▶ **Data extracted from a collection**:
=== Begin Enclosure ===

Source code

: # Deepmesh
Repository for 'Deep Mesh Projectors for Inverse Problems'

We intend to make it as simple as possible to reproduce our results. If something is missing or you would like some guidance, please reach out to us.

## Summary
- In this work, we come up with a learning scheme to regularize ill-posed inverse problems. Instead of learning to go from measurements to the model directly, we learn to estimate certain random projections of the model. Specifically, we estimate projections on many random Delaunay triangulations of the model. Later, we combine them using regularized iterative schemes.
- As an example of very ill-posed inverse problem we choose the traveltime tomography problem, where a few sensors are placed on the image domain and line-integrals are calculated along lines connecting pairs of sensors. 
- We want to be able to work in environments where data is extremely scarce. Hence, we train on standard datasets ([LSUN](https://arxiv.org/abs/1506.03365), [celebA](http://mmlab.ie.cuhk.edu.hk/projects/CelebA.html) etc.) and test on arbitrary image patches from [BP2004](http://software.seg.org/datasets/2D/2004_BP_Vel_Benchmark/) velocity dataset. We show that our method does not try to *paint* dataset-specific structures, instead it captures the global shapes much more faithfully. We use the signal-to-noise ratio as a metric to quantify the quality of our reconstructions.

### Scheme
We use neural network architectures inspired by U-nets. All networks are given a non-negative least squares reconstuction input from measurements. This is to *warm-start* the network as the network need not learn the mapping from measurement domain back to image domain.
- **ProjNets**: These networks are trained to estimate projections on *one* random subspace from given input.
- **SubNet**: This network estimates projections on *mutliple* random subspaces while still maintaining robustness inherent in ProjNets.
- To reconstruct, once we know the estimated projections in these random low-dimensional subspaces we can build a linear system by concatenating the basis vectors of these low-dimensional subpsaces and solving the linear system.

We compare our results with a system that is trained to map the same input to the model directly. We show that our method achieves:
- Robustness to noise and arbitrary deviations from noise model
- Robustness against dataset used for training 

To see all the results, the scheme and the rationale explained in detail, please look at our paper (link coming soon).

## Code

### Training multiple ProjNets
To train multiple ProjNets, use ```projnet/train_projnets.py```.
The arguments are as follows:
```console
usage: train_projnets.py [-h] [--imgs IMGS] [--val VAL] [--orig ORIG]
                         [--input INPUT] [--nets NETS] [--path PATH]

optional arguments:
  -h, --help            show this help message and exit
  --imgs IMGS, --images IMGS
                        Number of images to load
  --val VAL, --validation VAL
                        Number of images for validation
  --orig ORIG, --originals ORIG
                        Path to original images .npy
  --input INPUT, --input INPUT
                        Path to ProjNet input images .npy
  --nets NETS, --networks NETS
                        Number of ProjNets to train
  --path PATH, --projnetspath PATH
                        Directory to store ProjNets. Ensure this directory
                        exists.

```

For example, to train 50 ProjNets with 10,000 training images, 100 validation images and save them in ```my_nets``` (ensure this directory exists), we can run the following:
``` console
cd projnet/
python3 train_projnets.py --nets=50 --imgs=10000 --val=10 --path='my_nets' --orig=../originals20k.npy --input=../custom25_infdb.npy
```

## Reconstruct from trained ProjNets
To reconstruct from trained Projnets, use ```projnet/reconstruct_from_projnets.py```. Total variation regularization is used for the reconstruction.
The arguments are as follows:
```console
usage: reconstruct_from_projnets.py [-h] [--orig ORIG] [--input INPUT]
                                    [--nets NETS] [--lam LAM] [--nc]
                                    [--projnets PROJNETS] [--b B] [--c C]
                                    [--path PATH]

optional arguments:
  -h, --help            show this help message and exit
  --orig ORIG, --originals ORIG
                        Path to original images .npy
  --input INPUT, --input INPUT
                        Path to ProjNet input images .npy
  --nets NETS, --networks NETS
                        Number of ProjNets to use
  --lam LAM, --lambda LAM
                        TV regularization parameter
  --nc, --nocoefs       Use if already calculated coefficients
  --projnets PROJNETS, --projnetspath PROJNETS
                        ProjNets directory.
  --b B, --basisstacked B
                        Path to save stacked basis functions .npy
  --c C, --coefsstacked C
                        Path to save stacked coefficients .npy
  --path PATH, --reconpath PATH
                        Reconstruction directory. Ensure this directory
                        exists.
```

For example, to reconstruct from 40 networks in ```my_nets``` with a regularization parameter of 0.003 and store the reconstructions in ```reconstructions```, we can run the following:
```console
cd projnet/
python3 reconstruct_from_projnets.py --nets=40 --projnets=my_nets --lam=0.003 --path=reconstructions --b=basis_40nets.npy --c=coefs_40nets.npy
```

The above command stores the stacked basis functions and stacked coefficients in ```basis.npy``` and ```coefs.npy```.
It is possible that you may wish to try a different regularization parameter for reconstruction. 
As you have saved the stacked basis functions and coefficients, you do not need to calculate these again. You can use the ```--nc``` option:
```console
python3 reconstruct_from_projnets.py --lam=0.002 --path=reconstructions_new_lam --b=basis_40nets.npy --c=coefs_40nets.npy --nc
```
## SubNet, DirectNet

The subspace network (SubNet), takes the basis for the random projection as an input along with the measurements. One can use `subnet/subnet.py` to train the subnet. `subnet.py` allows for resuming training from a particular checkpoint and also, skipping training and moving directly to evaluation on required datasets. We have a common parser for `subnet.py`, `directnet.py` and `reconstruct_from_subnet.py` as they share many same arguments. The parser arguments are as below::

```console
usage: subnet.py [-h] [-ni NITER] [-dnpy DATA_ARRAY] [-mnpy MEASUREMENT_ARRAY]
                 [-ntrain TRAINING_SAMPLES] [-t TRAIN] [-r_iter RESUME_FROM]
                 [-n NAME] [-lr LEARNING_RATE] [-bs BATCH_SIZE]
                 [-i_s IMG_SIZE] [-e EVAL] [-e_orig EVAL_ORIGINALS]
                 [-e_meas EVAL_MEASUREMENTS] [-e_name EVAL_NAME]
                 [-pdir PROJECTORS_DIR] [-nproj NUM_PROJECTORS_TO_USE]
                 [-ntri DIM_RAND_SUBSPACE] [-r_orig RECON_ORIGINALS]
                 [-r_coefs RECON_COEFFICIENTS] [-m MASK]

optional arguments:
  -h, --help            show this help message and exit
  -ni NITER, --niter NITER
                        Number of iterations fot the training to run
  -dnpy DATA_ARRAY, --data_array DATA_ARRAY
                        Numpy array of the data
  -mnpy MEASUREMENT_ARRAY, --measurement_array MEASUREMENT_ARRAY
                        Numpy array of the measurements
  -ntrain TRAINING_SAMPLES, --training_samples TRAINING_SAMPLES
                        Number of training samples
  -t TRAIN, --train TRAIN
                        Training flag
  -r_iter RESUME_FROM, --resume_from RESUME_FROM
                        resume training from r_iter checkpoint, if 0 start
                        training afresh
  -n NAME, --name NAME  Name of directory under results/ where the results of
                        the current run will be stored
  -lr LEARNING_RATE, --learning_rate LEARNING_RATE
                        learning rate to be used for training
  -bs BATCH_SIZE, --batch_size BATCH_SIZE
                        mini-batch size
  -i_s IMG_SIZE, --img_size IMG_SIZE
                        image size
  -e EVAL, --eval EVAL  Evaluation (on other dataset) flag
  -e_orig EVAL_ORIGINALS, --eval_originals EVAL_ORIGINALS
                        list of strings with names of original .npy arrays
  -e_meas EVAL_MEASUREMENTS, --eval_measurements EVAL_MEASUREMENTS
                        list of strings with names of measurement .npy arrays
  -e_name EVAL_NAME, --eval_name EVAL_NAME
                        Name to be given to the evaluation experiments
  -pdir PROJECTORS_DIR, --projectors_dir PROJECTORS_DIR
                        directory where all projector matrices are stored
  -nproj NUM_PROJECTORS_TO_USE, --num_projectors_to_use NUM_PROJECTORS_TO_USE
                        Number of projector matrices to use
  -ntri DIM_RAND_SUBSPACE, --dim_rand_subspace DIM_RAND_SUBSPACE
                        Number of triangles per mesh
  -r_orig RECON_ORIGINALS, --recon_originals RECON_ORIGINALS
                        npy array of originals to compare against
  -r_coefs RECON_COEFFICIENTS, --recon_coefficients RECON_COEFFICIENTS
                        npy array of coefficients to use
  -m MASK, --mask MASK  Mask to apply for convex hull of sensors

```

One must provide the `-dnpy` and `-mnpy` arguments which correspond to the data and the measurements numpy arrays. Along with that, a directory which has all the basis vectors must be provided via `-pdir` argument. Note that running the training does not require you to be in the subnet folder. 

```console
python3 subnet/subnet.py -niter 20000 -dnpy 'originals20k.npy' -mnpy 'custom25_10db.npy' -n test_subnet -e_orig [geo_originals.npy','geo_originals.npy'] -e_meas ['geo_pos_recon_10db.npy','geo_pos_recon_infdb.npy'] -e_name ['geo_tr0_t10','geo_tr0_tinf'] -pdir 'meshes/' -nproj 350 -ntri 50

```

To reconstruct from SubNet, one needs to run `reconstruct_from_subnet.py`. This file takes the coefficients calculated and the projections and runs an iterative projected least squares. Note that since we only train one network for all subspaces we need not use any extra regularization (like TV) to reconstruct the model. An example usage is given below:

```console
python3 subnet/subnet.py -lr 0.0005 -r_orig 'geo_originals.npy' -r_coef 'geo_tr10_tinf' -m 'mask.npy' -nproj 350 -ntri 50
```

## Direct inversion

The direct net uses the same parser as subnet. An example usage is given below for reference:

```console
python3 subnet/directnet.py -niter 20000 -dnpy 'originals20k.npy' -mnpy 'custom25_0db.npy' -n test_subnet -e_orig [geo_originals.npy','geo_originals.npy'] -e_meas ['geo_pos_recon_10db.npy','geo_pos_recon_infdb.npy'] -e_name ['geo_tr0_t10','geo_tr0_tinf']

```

=== End Enclosure ===

▶ **TRY IT**:
Check each line above for the string "please", then copy the ones that have it.

▶ **SOLUTION FOR THIS PROBLEM**:
We intend to make it as simple as possible to reproduce our results. If something is missing or you would like some guidance, please reach out to us.
To see all the results, the scheme and the rationale explained in detail, please look at our paper (link coming soon).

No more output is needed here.